OII: An Orientation Information Integrating Network for Oriented Object Detection in Remote Sensing Images

Abstract

Oriented object detection for remote sensing images poses formidable challenges due to arbitrary orientation, diverse scales, and densely distributed targets (e.g., across terrain). Current investigations in remote sensing object detection have primarily focused on improving the representation of oriented bounding boxes yet have neglected the significant orientation information of targets in remote sensing contexts. Recent investigations point out that the inclusion and fusion of orientation information yields substantial benefits in training an accurate oriented object system. In this paper, we propose a simple but effective orientation information integrating (OII) network comprising two main parts: the orientation information highlighting (OIH) module and orientation feature fusion (OFF) module.
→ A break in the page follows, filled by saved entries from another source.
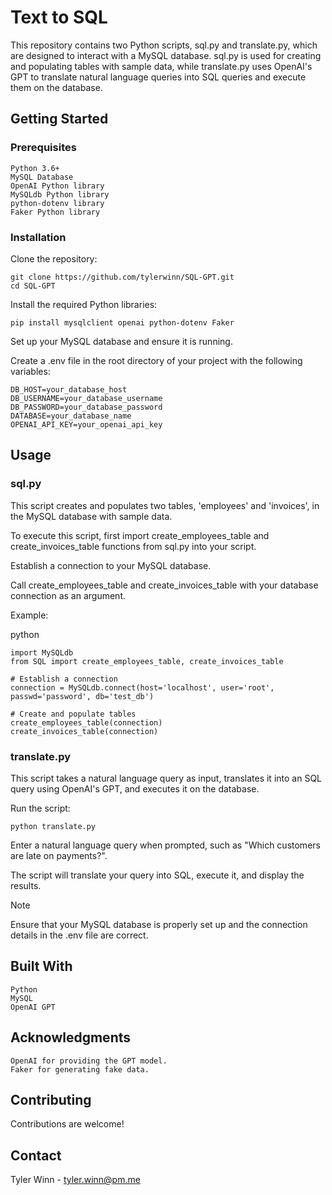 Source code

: # Text to SQL

This repository contains two Python scripts, sql.py and translate.py, which are designed to interact with a MySQL database. sql.py is used for creating and populating tables with sample data, while translate.py uses OpenAI's GPT to translate natural language queries into SQL queries and execute them on the database.
## Getting Started
### Prerequisites

    Python 3.6+
    MySQL Database
    OpenAI Python library
    MySQLdb Python library
    python-dotenv library
    Faker Python library

### Installation

Clone the repository:

```
git clone https://github.com/tylerwinn/SQL-GPT.git
cd SQL-GPT
```
Install the required Python libraries:
```
pip install mysqlclient openai python-dotenv Faker
```
Set up your MySQL database and ensure it is running.

Create a .env file in the root directory of your project with the following variables:

```
DB_HOST=your_database_host
DB_USERNAME=your_database_username
DB_PASSWORD=your_database_password
DATABASE=your_database_name
OPENAI_API_KEY=your_openai_api_key
```
## Usage
### sql.py

This script creates and populates two tables, 'employees' and 'invoices', in the MySQL database with sample data.

To execute this script, first import create_employees_table and create_invoices_table functions from sql.py into your script.

Establish a connection to your MySQL database.

Call create_employees_table and create_invoices_table with your database connection as an argument.

Example:

python
```
import MySQLdb
from SQL import create_employees_table, create_invoices_table

# Establish a connection
connection = MySQLdb.connect(host='localhost', user='root', passwd='password', db='test_db')

# Create and populate tables
create_employees_table(connection)
create_invoices_table(connection)
```
### translate.py

This script takes a natural language query as input, translates it into an SQL query using OpenAI's GPT, and executes it on the database.

Run the script:
```
python translate.py
```
Enter a natural language query when prompted, such as "Which customers are late on payments?".

The script will translate your query into SQL, execute it, and display the results.

Note

Ensure that your MySQL database is properly set up and the connection details in the .env file are correct.

## Built With

    Python
    MySQL
    OpenAI GPT


## Acknowledgments

    OpenAI for providing the GPT model.
    Faker for generating fake data.

## Contributing

Contributions are welcome!

## Contact

Tyler Winn - tyler.winn@pm.me
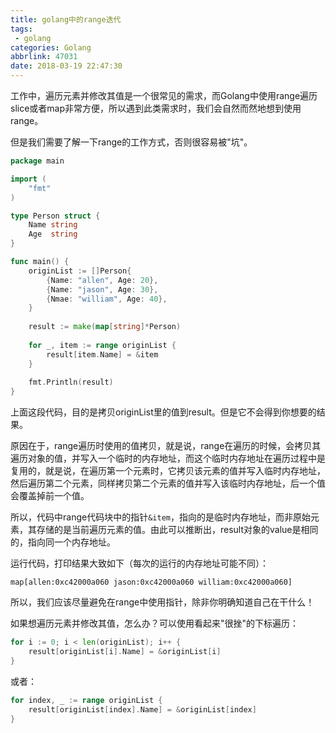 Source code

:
 ```yaml
---
title: golang中的range迭代
tags: 
 - golang
categories: Golang
abbrlink: 47031
date: 2018-03-19 22:47:30
---
```


工作中，遍历元素并修改其值是一个很常见的需求，而Golang中使用range遍历slice或者map非常方便，所以遇到此类需求时，我们会自然而然地想到使用range。

<!-- more -->

但是我们需要了解一下range的工作方式，否则很容易被"坑"。

```go
package main

import (
	"fmt"
)

type Person struct {
    Name string
    Age  string
}

func main() {
    originList := []Person{
        {Name: "allen", Age: 20},
        {Name: "jason", Age: 30},
        {Nmae: "william", Age: 40},
    }
    
    result := make(map[string]*Person)
    
    for _, item := range originList {
        result[item.Name] = &item
    }
    
    fmt.Println(result)
}
```

上面这段代码，目的是拷贝originList里的值到result。但是它不会得到你想要的结果。

原因在于，range遍历时使用的值拷贝，就是说，range在遍历的时候，会拷贝其遍历对象的值，并写入一个临时的内存地址，而这个临时内存地址在遍历过程中是复用的，就是说，在遍历第一个元素时，它拷贝该元素的值并写入临时内存地址，然后遍历第二个元素，同样拷贝第二个元素的值并写入该临时内存地址，后一个值会覆盖掉前一个值。

所以，代码中range代码块中的指针`&item`，指向的是临时内存地址，而非原始元素，其存储的是当前遍历元素的值。由此可以推断出，result对象的value是相同的，指向同一个内存地址。

运行代码，打印结果大致如下（每次的运行的内存地址可能不同）：

`map[allen:0xc42000a060 jason:0xc42000a060 william:0xc42000a060]`

所以，我们应该尽量避免在range中使用指针，除非你明确知道自己在干什么！

如果想遍历元素并修改其值，怎么办？可以使用看起来"很挫"的下标遍历：

```go
for i := 0; i < len(originList); i++ {
    result[originList[i].Name] = &originList[i]
}
```

或者：

```go
for index, _ := range originList {
    result[originList[index].Name] = &originList[index]
}
```

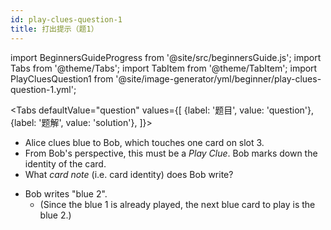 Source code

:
 ```yaml
---
id: play-clues-question-1
title: 打出提示（题1）
---
```


import BeginnersGuideProgress from '@site/src/beginnersGuide.js';
import Tabs from '@theme/Tabs';
import TabItem from '@theme/TabItem';
import PlayCluesQuestion1 from '@site/image-generator/yml/beginner/play-clues-question-1.yml';

<BeginnersGuideProgress id="play-clues-question-1" />

<!-- lint disable no-undefined-references -->

<Tabs
  defaultValue="question"
  values={[
    {label: '题目', value: 'question'},
    {label: '题解', value: 'solution'},
  ]}>
<TabItem value="question">

- Alice clues blue to Bob, which touches one card on slot 3.
- From Bob's perspective, this must be a *Play Clue*. Bob marks down the identity of the card.
- What *card note* (i.e. card identity) does Bob write?

</TabItem>
<TabItem value="solution">

- Bob writes "blue 2".
  - (Since the blue 1 is already played, the next blue card to play is the blue 2.)

</TabItem>
</Tabs>

<PlayCluesQuestion1 />
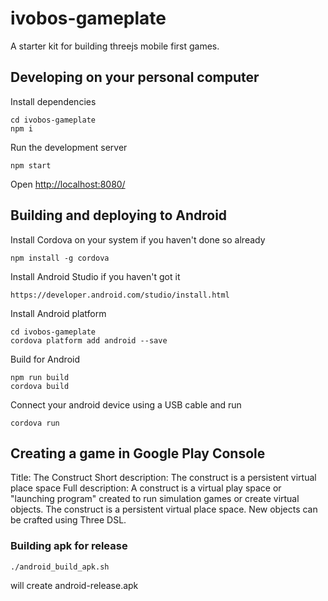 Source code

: # ivobos-gameplate
A starter kit for building threejs mobile first games.

## Developing on your personal computer
Install dependencies
```
cd ivobos-gameplate
npm i
```
Run the development server
```
npm start
```
Open [http://localhost:8080/](http://localhost:8080/)
## Building and deploying to Android
Install Cordova on your system if you haven't done so already
```
npm install -g cordova
```
Install Android Studio if you haven't got it
```
https://developer.android.com/studio/install.html
```
Install Android platform
```
cd ivobos-gameplate
cordova platform add android --save
```
Build for Android
```
npm run build
cordova build
```
Connect your android device using a USB cable and run
```
cordova run
```
## Creating a game in Google Play Console
Title: The Construct
Short description: The construct is a persistent virtual place space
Full description: 
A construct is a virtual play space or "launching program" created to run simulation games or create virtual objects. 
The construct is a persistent virtual place space.
New objects can be crafted using Three DSL.
### Building apk for release
```
./android_build_apk.sh
```
will create android-release.apk

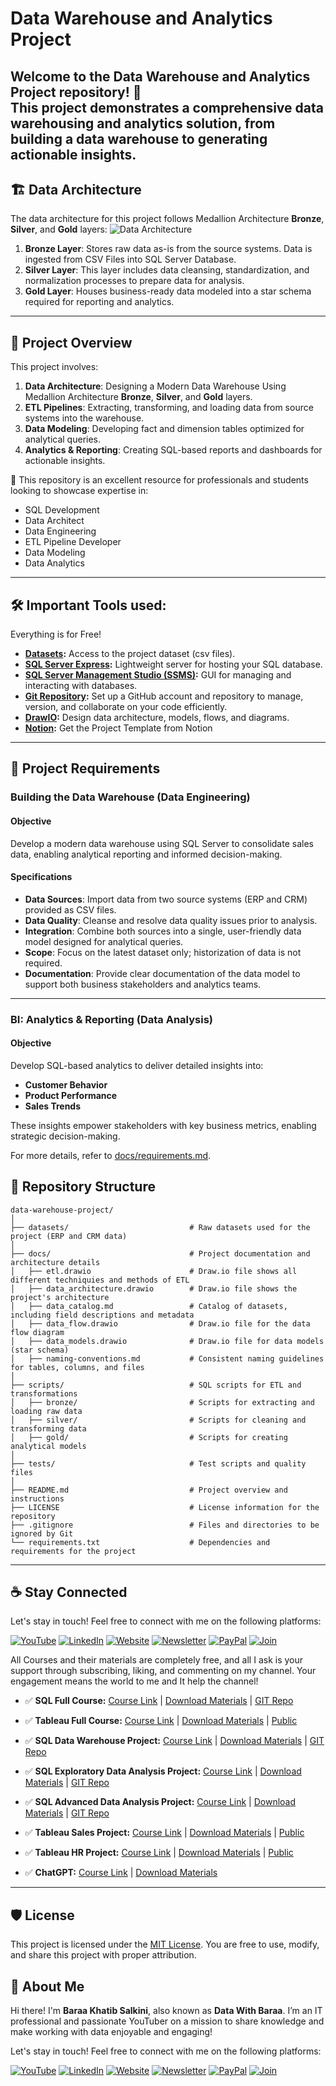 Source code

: # Data Warehouse and Analytics Project

Welcome to the **Data Warehouse and Analytics Project** repository! 🚀  
This project demonstrates a comprehensive data warehousing and analytics solution, from building a data warehouse to generating actionable insights.
---
## 🏗️ Data Architecture

The data architecture for this project follows Medallion Architecture **Bronze**, **Silver**, and **Gold** layers:
![Data Architecture](docs/data_architecture.png)

1. **Bronze Layer**: Stores raw data as-is from the source systems. Data is ingested from CSV Files into SQL Server Database.
2. **Silver Layer**: This layer includes data cleansing, standardization, and normalization processes to prepare data for analysis.
3. **Gold Layer**: Houses business-ready data modeled into a star schema required for reporting and analytics.

---
## 📖 Project Overview

This project involves:

1. **Data Architecture**: Designing a Modern Data Warehouse Using Medallion Architecture **Bronze**, **Silver**, and **Gold** layers.
2. **ETL Pipelines**: Extracting, transforming, and loading data from source systems into the warehouse.
3. **Data Modeling**: Developing fact and dimension tables optimized for analytical queries.
4. **Analytics & Reporting**: Creating SQL-based reports and dashboards for actionable insights.

🎯 This repository is an excellent resource for professionals and students looking to showcase expertise in:
- SQL Development
- Data Architect
- Data Engineering  
- ETL Pipeline Developer  
- Data Modeling  
- Data Analytics  

---

## 🛠️ Important Tools used:

Everything is for Free!
- **[Datasets](datasets/):** Access to the project dataset (csv files).
- **[SQL Server Express](https://www.microsoft.com/en-us/sql-server/sql-server-downloads):** Lightweight server for hosting your SQL database.
- **[SQL Server Management Studio (SSMS)](https://learn.microsoft.com/en-us/sql/ssms/download-sql-server-management-studio-ssms?view=sql-server-ver16):** GUI for managing and interacting with databases.
- **[Git Repository](https://github.com/):** Set up a GitHub account and repository to manage, version, and collaborate on your code efficiently.
- **[DrawIO](https://www.drawio.com/):** Design data architecture, models, flows, and diagrams.
- **[Notion](https://www.notion.com/templates/sql-data-warehouse-project):** Get the Project Template from Notion


---

## 🚀 Project Requirements

### Building the Data Warehouse (Data Engineering)

#### Objective
Develop a modern data warehouse using SQL Server to consolidate sales data, enabling analytical reporting and informed decision-making.

#### Specifications
- **Data Sources**: Import data from two source systems (ERP and CRM) provided as CSV files.
- **Data Quality**: Cleanse and resolve data quality issues prior to analysis.
- **Integration**: Combine both sources into a single, user-friendly data model designed for analytical queries.
- **Scope**: Focus on the latest dataset only; historization of data is not required.
- **Documentation**: Provide clear documentation of the data model to support both business stakeholders and analytics teams.

---

### BI: Analytics & Reporting (Data Analysis)

#### Objective
Develop SQL-based analytics to deliver detailed insights into:
- **Customer Behavior**
- **Product Performance**
- **Sales Trends**

These insights empower stakeholders with key business metrics, enabling strategic decision-making.  

For more details, refer to [docs/requirements.md](docs/requirements.md).

## 📂 Repository Structure
```
data-warehouse-project/
│
├── datasets/                           # Raw datasets used for the project (ERP and CRM data)
│
├── docs/                               # Project documentation and architecture details
│   ├── etl.drawio                      # Draw.io file shows all different techniquies and methods of ETL
│   ├── data_architecture.drawio        # Draw.io file shows the project's architecture
│   ├── data_catalog.md                 # Catalog of datasets, including field descriptions and metadata
│   ├── data_flow.drawio                # Draw.io file for the data flow diagram
│   ├── data_models.drawio              # Draw.io file for data models (star schema)
│   ├── naming-conventions.md           # Consistent naming guidelines for tables, columns, and files
│
├── scripts/                            # SQL scripts for ETL and transformations
│   ├── bronze/                         # Scripts for extracting and loading raw data
│   ├── silver/                         # Scripts for cleaning and transforming data
│   ├── gold/                           # Scripts for creating analytical models
│
├── tests/                              # Test scripts and quality files
│
├── README.md                           # Project overview and instructions
├── LICENSE                             # License information for the repository
├── .gitignore                          # Files and directories to be ignored by Git
└── requirements.txt                    # Dependencies and requirements for the project
```
---

## ☕ Stay Connected

Let's stay in touch! Feel free to connect with me on the following platforms:

[![YouTube](https://img.shields.io/badge/YouTube-red?style=for-the-badge&logo=youtube&logoColor=white)](http://bit.ly/3GiCVUE)
[![LinkedIn](https://img.shields.io/badge/LinkedIn-0077B5?style=for-the-badge&logo=linkedin&logoColor=white)](https://linkedin.com/in/baraa-khatib-salkini)
[![Website](https://img.shields.io/badge/Website-000000?style=for-the-badge&logo=google-chrome&logoColor=white)](https://www.datawithbaraa.com)
[![Newsletter](https://img.shields.io/badge/Newsletter-FF5722?style=for-the-badge&logo=substack&logoColor=white)](https://bit.ly/BaraaNewsletter)
[![PayPal](https://img.shields.io/badge/PayPal-00457C?style=for-the-badge&logo=paypal&logoColor=white)](https://paypal.me/baraasalkini)
[![Join](https://img.shields.io/badge/Join-FF0000?style=for-the-badge&logo=youtube&logoColor=white)](https://www.youtube.com/@datawithbaraa)

All Courses and their materials are completely free, and all I ask is your support through subscribing, liking, and commenting on my channel. Your engagement means the world to me and It help the channel!
- ✅ **SQL Full Course:** [Course Link](https://youtu.be/SSKVgrwhzus) | [Download Materials](https://www.datawithbaraa.com/sql-introduction/sql-ultimate-course/) | [GIT Repo](https://github.com/DataWithBaraa/sql-ultimate-course)
- ✅ **Tableau Full Course:** [Course Link](https://www.youtube.com/watch?v=K3pXnbniUcM) | [Download Materials](https://www.datawithbaraa.com/tableau/tableau-thank-you/) | [Public](https://public.tableau.com/app/profile/baraa.salkini/vizzes)

- ✅ **SQL Data Warehouse Project:** [Course Link](https://youtu.be/SSKVgrwhzus) | [Download Materials](https://www.datawithbaraa.com/sql-introduction/advanced-sql-project/) | [GIT Repo](https://github.com/DataWithBaraa/sql-data-warehouse-project)
- ✅ **SQL Exploratory Data Analysis Project:** [Course Link](https://youtu.be/SSKVgrwhzus) | [Download Materials](https://www.datawithbaraa.com/sql-introduction/advanced-sql-analytics-project/) | [GIT Repo](https://github.com/DataWithBaraa/sql-data-analytics-project)
- ✅ **SQL Advanced Data Analysis Project:** [Course Link](https://youtu.be/SSKVgrwhzus) | [Download Materials](https://www.datawithbaraa.com/sql-introduction/advanced-sql-analytics-project/) | [GIT Repo](https://github.com/DataWithBaraa/sql-data-analytics-project)
  
- ✅ **Tableau Sales Project:** [Course Link](https://www.youtube.com/watch?v=dahrmqT5GD4) | [Download Materials](https://datawithbaraa.substack.com/p/access-to-course-materials) | [Public](https://public.tableau.com/app/profile/baraa.salkini/vizzes)
- ✅ **Tableau HR Project:** [Course Link](https://www.youtube.com/watch?v=UcGF09Awm4Y) | [Download Materials](https://datawithbaraa.substack.com/p/access-to-course-materials) | [Public](https://public.tableau.com/app/profile/baraa.salkini/vizzes)
- ✅ **ChatGPT:** [Course Link](https://www.youtube.com/watch?v=LJLNfei4i-c) | [Download Materials](https://datawithbaraa.substack.com/p/access-to-course-materials)

---

## 🛡️ License

This project is licensed under the [MIT License](LICENSE). You are free to use, modify, and share this project with proper attribution.

## 🌟 About Me

Hi there! I'm **Baraa Khatib Salkini**, also known as **Data With Baraa**. I’m an IT professional and passionate YouTuber on a mission to share knowledge and make working with data enjoyable and engaging!

Let's stay in touch! Feel free to connect with me on the following platforms:

[![YouTube](https://img.shields.io/badge/YouTube-red?style=for-the-badge&logo=youtube&logoColor=white)](http://bit.ly/3GiCVUE)
[![LinkedIn](https://img.shields.io/badge/LinkedIn-0077B5?style=for-the-badge&logo=linkedin&logoColor=white)](https://linkedin.com/in/baraa-khatib-salkini)
[![Website](https://img.shields.io/badge/Website-000000?style=for-the-badge&logo=google-chrome&logoColor=white)](https://www.datawithbaraa.com)
[![Newsletter](https://img.shields.io/badge/Newsletter-FF5722?style=for-the-badge&logo=substack&logoColor=white)](https://bit.ly/BaraaNewsletter)
[![PayPal](https://img.shields.io/badge/PayPal-00457C?style=for-the-badge&logo=paypal&logoColor=white)](https://paypal.me/baraasalkini)
[![Join](https://img.shields.io/badge/Join-FF0000?style=for-the-badge&logo=youtube&logoColor=white)](https://www.youtube.com/@datawithbaraa)
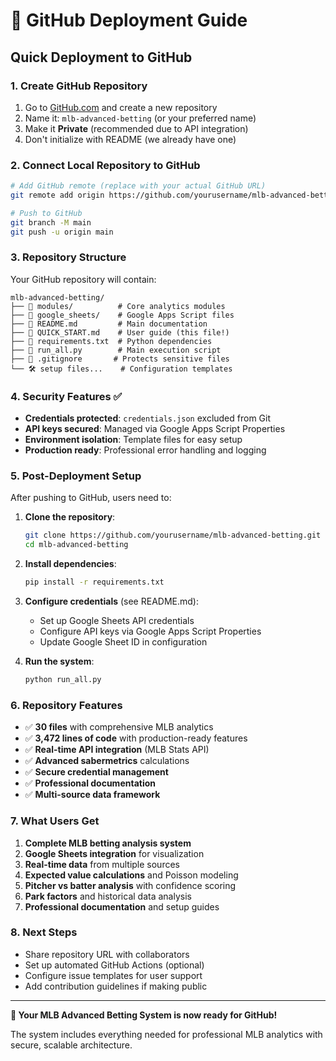 # 🚀 GitHub Deployment Guide

## Quick Deployment to GitHub

### 1. Create GitHub Repository
1. Go to [GitHub.com](https://github.com) and create a new repository
2. Name it: `mlb-advanced-betting` (or your preferred name)
3. Make it **Private** (recommended due to API integration)
4. Don't initialize with README (we already have one)

### 2. Connect Local Repository to GitHub
```bash
# Add GitHub remote (replace with your actual GitHub URL)
git remote add origin https://github.com/yourusername/mlb-advanced-betting.git

# Push to GitHub
git branch -M main
git push -u origin main
```

### 3. Repository Structure
Your GitHub repository will contain:

```
mlb-advanced-betting/
├── 📁 modules/          # Core analytics modules
├── 📁 google_sheets/    # Google Apps Script files
├── 📄 README.md         # Main documentation
├── 📄 QUICK_START.md    # User guide (this file!)
├── 📄 requirements.txt  # Python dependencies
├── 📄 run_all.py        # Main execution script
├── 🔐 .gitignore       # Protects sensitive files
└── 🛠️ setup files...    # Configuration templates
```

### 4. Security Features ✅
- **Credentials protected**: `credentials.json` excluded from Git
- **API keys secured**: Managed via Google Apps Script Properties
- **Environment isolation**: Template files for easy setup
- **Production ready**: Professional error handling and logging

### 5. Post-Deployment Setup
After pushing to GitHub, users need to:

1. **Clone the repository**:
   ```bash
   git clone https://github.com/yourusername/mlb-advanced-betting.git
   cd mlb-advanced-betting
   ```

2. **Install dependencies**:
   ```bash
   pip install -r requirements.txt
   ```

3. **Configure credentials** (see README.md):
   - Set up Google Sheets API credentials
   - Configure API keys via Google Apps Script Properties
   - Update Google Sheet ID in configuration

4. **Run the system**:
   ```bash
   python run_all.py
   ```

### 6. Repository Features
- ✅ **30 files** with comprehensive MLB analytics
- ✅ **3,472 lines of code** with production-ready features
- ✅ **Real-time API integration** (MLB Stats API)
- ✅ **Advanced sabermetrics** calculations
- ✅ **Secure credential management**
- ✅ **Professional documentation**
- ✅ **Multi-source data framework**

### 7. What Users Get
1. **Complete MLB betting analysis system**
2. **Google Sheets integration** for visualization
3. **Real-time data** from multiple sources
4. **Expected value calculations** and Poisson modeling
5. **Pitcher vs batter analysis** with confidence scoring
6. **Park factors** and historical data analysis
7. **Professional documentation** and setup guides

### 8. Next Steps
- Share repository URL with collaborators
- Set up automated GitHub Actions (optional)
- Configure issue templates for user support
- Add contribution guidelines if making public

---

**🎉 Your MLB Advanced Betting System is now ready for GitHub!**

The system includes everything needed for professional MLB analytics with secure, scalable architecture.

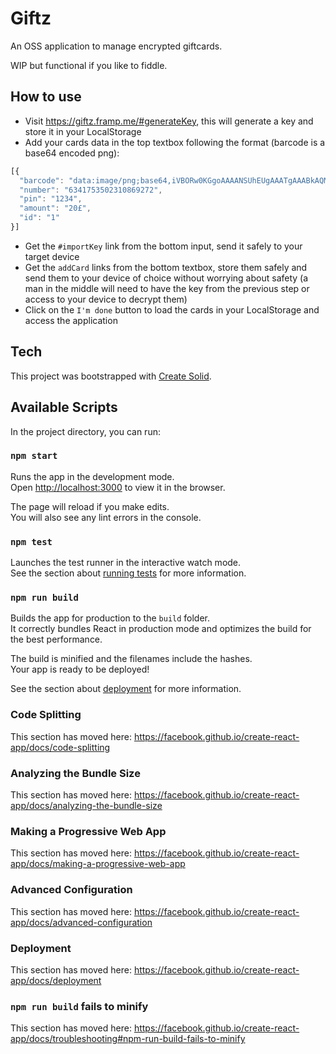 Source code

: # Giftz

An OSS application to manage encrypted giftcards.

WIP but functional if you like to fiddle.

## How to use

 - Visit https://giftz.framp.me/#generateKey, this will generate a key and store it in your LocalStorage
 - Add your cards data in the top textbox following the format (barcode is a base64 encoded png):
```js
[{
  "barcode": "data:image/png;base64,iVBORw0KGgoAAAANSUhEUgAAATgAAABkAQMAAAAoir4RAAAABlBMVEX///8AAABVwtN+AAAAAXRSTlMAQObYZgAAAAlwSFlzAAAOxAAADsQBlSsOGwAAAEpJREFUSIntyrEJADEIQNGAreAqwrVCVhccwFUObA+SKa77r35rrPw1kRDNnKoO8/BWmdKzY2ueJ79ePB6Px+PxeDwej8fj8X57Fyyp9/PFewItAAAAAElFTkSuQmCC",
  "number": "6341753502310869272",
  "pin": "1234",
  "amount": "20£",
  "id": "1"
}]
```
 - Get the `#importKey` link from the bottom input, send it safely to your target device 
 - Get the `addCard` links from the bottom textbox, store them safely and send them to your device of choice without worrying about safety (a man in the middle will need to have the key from the previous step or access to your device to decrypt them)
 - Click on the `I'm done` button to load the cards in your LocalStorage and access the application

## Tech

This project was bootstrapped with [Create Solid](https://github.com/ryansolid/create-solid).

## Available Scripts

In the project directory, you can run:

### `npm start`

Runs the app in the development mode.<br>
Open [http://localhost:3000](http://localhost:3000) to view it in the browser.

The page will reload if you make edits.<br>
You will also see any lint errors in the console.

### `npm test`

Launches the test runner in the interactive watch mode.<br>
See the section about [running tests](https://facebook.github.io/create-react-app/docs/running-tests) for more information.

### `npm run build`

Builds the app for production to the `build` folder.<br>
It correctly bundles React in production mode and optimizes the build for the best performance.

The build is minified and the filenames include the hashes.<br>
Your app is ready to be deployed!

See the section about [deployment](https://facebook.github.io/create-react-app/docs/deployment) for more information.

### Code Splitting

This section has moved here: https://facebook.github.io/create-react-app/docs/code-splitting

### Analyzing the Bundle Size

This section has moved here: https://facebook.github.io/create-react-app/docs/analyzing-the-bundle-size

### Making a Progressive Web App

This section has moved here: https://facebook.github.io/create-react-app/docs/making-a-progressive-web-app

### Advanced Configuration

This section has moved here: https://facebook.github.io/create-react-app/docs/advanced-configuration

### Deployment

This section has moved here: https://facebook.github.io/create-react-app/docs/deployment

### `npm run build` fails to minify

This section has moved here: https://facebook.github.io/create-react-app/docs/troubleshooting#npm-run-build-fails-to-minify
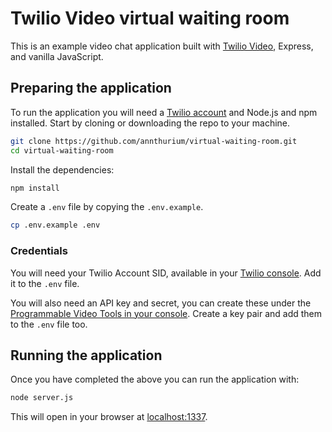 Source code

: # Twilio Video virtual waiting room

This is an example video chat application built with [Twilio Video](https://www.twilio.com/docs/video), Express, and vanilla JavaScript.

## Preparing the application

To run the application you will need a [Twilio account](https://www.twilio.com/try-twilio) and Node.js and npm installed. Start by cloning or downloading the repo to your machine.

```bash
git clone https://github.com/annthurium/virtual-waiting-room.git
cd virtual-waiting-room
```

Install the dependencies:

```bash
npm install
```

Create a `.env` file by copying the `.env.example`.

```bash
cp .env.example .env
```

### Credentials

You will need your Twilio Account SID, available in your [Twilio console](https://www.twilio.com/console). Add it to the `.env` file.

You will also need an API key and secret, you can create these under the [Programmable Video Tools in your console](https://www.twilio.com/console/video/project/api-keys). Create a key pair and add them to the `.env` file too.

## Running the application

Once you have completed the above you can run the application with:

```bash
node server.js
```

This will open in your browser at [localhost:1337](http://localhost:1337).
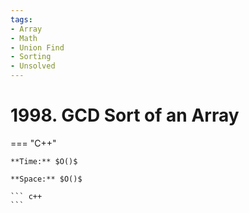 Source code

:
 ```yaml
---
tags:
- Array
- Math
- Union Find
- Sorting
- Unsolved
---
```



# 1998. GCD Sort of an Array

=== "C++"

    **Time:** $O()$

    **Space:** $O()$

    ``` c++
    ```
The OIH module extracts orientation features from those produced by the backbone by modeling the frequency information of spatial features. Given that low-frequency components in an image capture its primary content, and high-frequency components contribute to its intricate details and edges, the transformation from the spatial domain to the frequency domain can effectively emphasize the orientation information of images. Subsequently, our OFF module employs a combination of a CNN attention mechanism and self-attention to derive weights for orientation features and original features. These derived weights are adopted to adaptively enhance the original features, resulting in integrated features that contain enriched orientation information. Given the inherent limitation of the original spatial attention weights in explicitly capturing orientation nuances, the incorporation of the introduced orientation weights serves as a pivotal tool to accentuate and delineate orientation information related to targets. Without unnecessary embellishments, our OII network achieves competitive detection accuracy on two prevalent remote sensing-oriented object detection datasets: DOTA (80.82 mAP) and HRSC2016 (98.32 mAP).